Uno de los hombres apartó a uno de los cadáveres que yacían sobre Richard. Incluso en la muerte, seguía habiendo una sanguinolenta mueca feroz congelada en el rostro.

Una máscara de sangre había descendido para cubrir un lado del semblante del cadáver. Fragmentos de hueso sobresalían de los cabellos apelmazados y enmarañados. Richard vio que le habían partido la parte posterior de la cabeza con una roca enorme que uno de los otros hombres todavía sujetaba con fuerza.

Cuando el hombre del cuello roto empezó a resbalar poco a poco hacia un lado, una de las mujeres, la que había tocado el brazo de Richard, lo empujó con el pie. Fue un alivio quedar por fin libre de aquel peso asfixiante.

La mujer recogió el cuchillo ensangrentado que el segundo atacante había soltado cuando le habían aplastado el cráneo, se agachó junto a Richard y empezó a cortar la soga que le ataba las manos. Richard sintió también una gran sensación de alivio cuando la seccionó y, mientras retiraba las lazadas de cuerda que quedaban y se acariciaba las ensangrentadas muñecas, ella fue hacia sus pies y cortó la que ataba sus tobillos.

—Gracias —dijo Richard, que estaba más que aliviado de estar libre—. Me habéis salvado la vida.

—Por ahora —dijo un hombre en las sombras.

—Esperamos que nos devolváis el favor —añadió otro.

Richard no sabía a qué se refería, pero tenía mayores preocupaciones.

Con un gesto enojado, la mujer del cuchillo hizo callar a los hombres antes de devolver su atención a Richard.

Este vio a la débil luz de la luna llena que iluminaba la capa de nubes que era una mujer de mediana edad. Finas líneas arrugaban su rostro dándole un semblante afable. Estaba demasiado oscuro para saber de qué color tenía los ojos, pero no para ver la determinación que mostraban. También su semblante mostraba firme resolución.

La mujer se inclinó sobre él para presionar una mano sobre el mordisco de un lado de la parte superior de su brazo e intentar detener la hemorragia. Alzó la mirada hacia la de Richard mientras mantenía la presión en la herida.

—¿Sois el que mató a Jit, la Doncella de la Hiedra? —preguntó.

Sorprendido por la pregunta, Richard asintió a la vez que paseaba la mirada por todos los rostros inmutables que lo observaban.

—¿Cómo sabes eso?

Con la mano libre, la mujer se apartó del rostro algunos cabellos de la lacia melena que le llegaba hasta los hombros.

—Un muchacho, Henrik, vino a nuestra morada no hace mucho.
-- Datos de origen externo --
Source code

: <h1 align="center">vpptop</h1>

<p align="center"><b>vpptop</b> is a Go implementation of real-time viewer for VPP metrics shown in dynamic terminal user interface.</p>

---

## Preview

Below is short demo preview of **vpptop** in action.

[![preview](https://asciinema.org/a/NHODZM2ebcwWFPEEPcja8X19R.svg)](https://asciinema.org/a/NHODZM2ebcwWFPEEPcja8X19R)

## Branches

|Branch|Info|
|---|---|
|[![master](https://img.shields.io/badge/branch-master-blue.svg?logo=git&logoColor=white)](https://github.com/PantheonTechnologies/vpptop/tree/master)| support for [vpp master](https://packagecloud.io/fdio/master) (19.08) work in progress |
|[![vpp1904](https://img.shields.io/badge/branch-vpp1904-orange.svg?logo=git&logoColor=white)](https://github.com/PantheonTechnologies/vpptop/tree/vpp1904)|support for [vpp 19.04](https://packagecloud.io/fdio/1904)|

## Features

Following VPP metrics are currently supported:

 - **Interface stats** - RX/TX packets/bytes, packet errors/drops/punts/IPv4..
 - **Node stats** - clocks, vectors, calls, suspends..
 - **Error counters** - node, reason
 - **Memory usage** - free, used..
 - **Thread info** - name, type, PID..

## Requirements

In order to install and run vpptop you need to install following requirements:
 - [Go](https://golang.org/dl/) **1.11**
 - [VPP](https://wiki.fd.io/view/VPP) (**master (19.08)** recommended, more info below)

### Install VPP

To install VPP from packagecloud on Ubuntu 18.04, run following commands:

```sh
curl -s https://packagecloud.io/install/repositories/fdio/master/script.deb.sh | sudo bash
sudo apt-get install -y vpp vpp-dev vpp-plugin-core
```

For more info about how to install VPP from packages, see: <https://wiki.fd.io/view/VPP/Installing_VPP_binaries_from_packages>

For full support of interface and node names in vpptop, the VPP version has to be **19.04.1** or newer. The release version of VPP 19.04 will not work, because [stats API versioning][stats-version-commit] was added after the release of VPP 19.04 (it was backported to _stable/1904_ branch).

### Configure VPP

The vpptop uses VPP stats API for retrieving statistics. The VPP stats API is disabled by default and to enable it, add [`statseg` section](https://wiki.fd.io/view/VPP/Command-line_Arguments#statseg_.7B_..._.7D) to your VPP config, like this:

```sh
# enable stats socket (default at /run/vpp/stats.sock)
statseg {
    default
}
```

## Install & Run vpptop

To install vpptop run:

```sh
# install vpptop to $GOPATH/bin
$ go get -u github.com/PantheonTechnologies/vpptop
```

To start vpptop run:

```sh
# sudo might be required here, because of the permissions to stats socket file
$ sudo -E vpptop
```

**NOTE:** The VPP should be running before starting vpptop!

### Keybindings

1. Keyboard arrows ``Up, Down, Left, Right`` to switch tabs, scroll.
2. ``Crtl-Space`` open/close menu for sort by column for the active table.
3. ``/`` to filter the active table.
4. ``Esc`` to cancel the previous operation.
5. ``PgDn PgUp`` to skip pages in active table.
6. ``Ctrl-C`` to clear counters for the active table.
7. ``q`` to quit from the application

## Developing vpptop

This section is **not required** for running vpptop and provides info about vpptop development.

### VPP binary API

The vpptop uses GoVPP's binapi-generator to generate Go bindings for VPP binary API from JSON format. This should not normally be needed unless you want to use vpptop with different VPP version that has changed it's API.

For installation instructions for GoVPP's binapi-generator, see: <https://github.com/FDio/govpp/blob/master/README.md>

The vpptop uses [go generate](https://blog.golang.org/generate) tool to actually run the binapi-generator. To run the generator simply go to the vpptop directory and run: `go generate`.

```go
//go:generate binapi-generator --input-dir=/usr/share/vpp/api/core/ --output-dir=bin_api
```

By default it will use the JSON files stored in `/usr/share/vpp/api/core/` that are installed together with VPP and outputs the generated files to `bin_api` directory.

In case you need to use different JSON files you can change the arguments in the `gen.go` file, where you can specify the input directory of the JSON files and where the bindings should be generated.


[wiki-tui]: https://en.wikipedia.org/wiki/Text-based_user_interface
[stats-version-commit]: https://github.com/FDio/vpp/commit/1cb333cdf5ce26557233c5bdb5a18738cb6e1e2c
Nos contó que había sido su prisionero y que ella tenía intención de matarlo como a todos los demás. Dijo que dos personas lo habían rescatado y habían acabado con la Doncella de la Hiedra, pero que ahora tenían problemas y necesitaban ayuda.

Richard se inclinó hacia adelante.

—¿Había alguien más con él?

—Me temo que no. Sólo el muchacho.

Aunque Richard había matado a la Doncella de la Hiedra, tanto Kahlan como él habían resultado gravemente heridos. Sus amigos habían conducido un pequeño ejército hasta allí para llevarlos a casa, pero ahora esos amigos habían desaparecido. Richard sabía que ninguno de ellos los habría dejado solos a Kahlan y a él por voluntad propia.

—Henrik fue quien contó a mis amigos lo que había sucedido y dónde podían encontrarnos —explicó Richard—. Ellos deberían haber estado con él.

La mujer negó con la cabeza.

—Lo siento, pero estaba solo. Aterrorizado y solo.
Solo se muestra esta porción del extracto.